The fury of the flames forced hundreds of residents from their homes to the street, including one woman who identified herself as Andrea.



"I was asleep and I just heard commotion," she said.

Andrea, who says she has lived at the building between Cottage and Park Avenues in Mount Vernon for 23 years, survived another fire two decades ago across town.

"I felt like this is déjà vu, what is happening and what happened. I'm in a daze, I don't believe this is happening again," she said.

The distraught mother says she was sleeping around 1:30 a.m. just doors down from the seventh floor apartment that caught fire. Officials say in the apartment's kitchen, a mother and daughter had to be quickly rescued.

"I just woke up from my sleep to find my friend who is still at the hospital, whose child is literally crying because she is traumatized," Andrea said.



Five firefighters also suffered non-life-threatening injuries while battling the fire.

Resident Erick Espinal says he was outside looking for parking when the fire started. The father recounted the frightening moments of rushing inside to save his family.

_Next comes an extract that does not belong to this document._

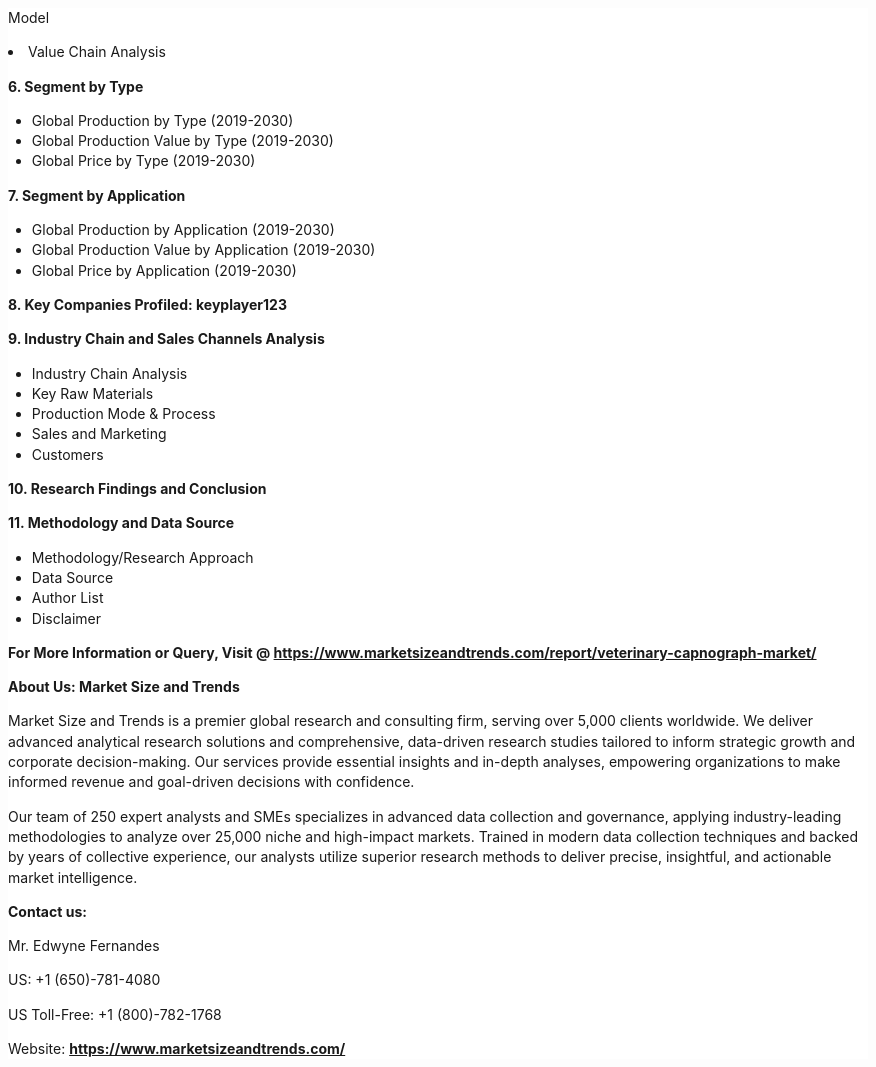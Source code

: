 Model</li><li>Value Chain Analysis&nbsp;</li></ul><p><strong>6. Segment by Type</strong></p><ul><li>Global Production by Type (2019-2030)</li><li>Global Production Value by Type (2019-2030)</li><li>Global Price by Type (2019-2030)</li></ul><p><strong>7. Segment by Application</strong></p><ul><li>Global Production by Application (2019-2030)</li><li>Global Production Value by Application (2019-2030)</li><li>Global Price by Application (2019-2030)</li></ul><p><strong>8. Key Companies Profiled: keyplayer123</strong></p><p><strong>9. Industry Chain and Sales Channels Analysis</strong></p><ul><li>Industry Chain Analysis</li><li>Key Raw Materials</li><li>Production Mode &amp; Process</li><li>Sales and Marketing</li><li>Customers</li></ul><p><strong>10. Research Findings and Conclusion</strong></p><p><strong>11. Methodology and Data Source</strong></p><ul><li>Methodology/Research Approach</li><li>Data Source</li><li>Author List</li><li>Disclaimer</li></ul></p><p><strong>For More Information or Query, Visit @ <a href="https://www.marketsizeandtrends.com/report/veterinary-capnograph-market/">https://www.marketsizeandtrends.com/report/veterinary-capnograph-market/</a></strong></p><p><strong>About Us: Market Size and Trends</strong></p><p>Market Size and Trends is a premier global research and consulting firm, serving over 5,000 clients worldwide. We deliver advanced analytical research solutions and comprehensive, data-driven research studies tailored to inform strategic growth and corporate decision-making. Our services provide essential insights and in-depth analyses, empowering organizations to make informed revenue and goal-driven decisions with confidence.</p><p>Our team of 250 expert analysts and SMEs specializes in advanced data collection and governance, applying industry-leading methodologies to analyze over 25,000 niche and high-impact markets. Trained in modern data collection techniques and backed by years of collective experience, our analysts utilize superior research methods to deliver precise, insightful, and actionable market intelligence.</p><p><strong>Contact us:</strong></p><p>Mr. Edwyne Fernandes</p><p>US: +1 (650)-781-4080</p><p>US Toll-Free: +1 (800)-782-1768</p><p>Website: <strong><a href="https://www.marketsizeandtrends.com/">https://www.marketsizeandtrends.com/</a></strong></p>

"I was outside and as soon as I saw that, I got my kids, I got my parents, and then we started at least screaming towards the building like 'fire, fire, everybody get out," Espinal said.

Between 50-75 firefighters spent more than eight hours fighting the blaze, mostly the roof on the seven-story apartment building.

"We tried making an aggressive interior attack," Mount Vernon Deputy Fire Chief James Lang said. "The fire gets into the cockloft which is a space between the top floor ceiling and underside of the roof. Once it get a headway, there's just no stopping it."



Mount Vernon Councilmember Derrick Thompson lives in an apartment building right next door. He says it is a heartbreaking situation that many residents and their families now face displacement ahead of Thanksgiving.

"As families are preparing for holidays, tragedies like this happen, and it's a sad time," Thompson said.

Mayor Shawyn Patterson-Howard was also on scene.

"Right now, those that have been impacted are being serviced here over at the Knowles Center in Mount Vernon," the mayor said.

Meanwhile, residents like Andrea painfully watched their homes perish.



"Here I am, my apartment don't look very good. God help us," she said.

Residents of 30 Cottage apartment building displaced by the fire can find temporary housing at Holmes School, located at 195 N Columbus Ave. in Mount Vernon.

A temporary shelter is available, and the community is coming together with generous donations to support those in need.

About 150 displaced residents have registered with the Red Cross.

Authorities are now trying to determine what caused the fire as part of their investigation.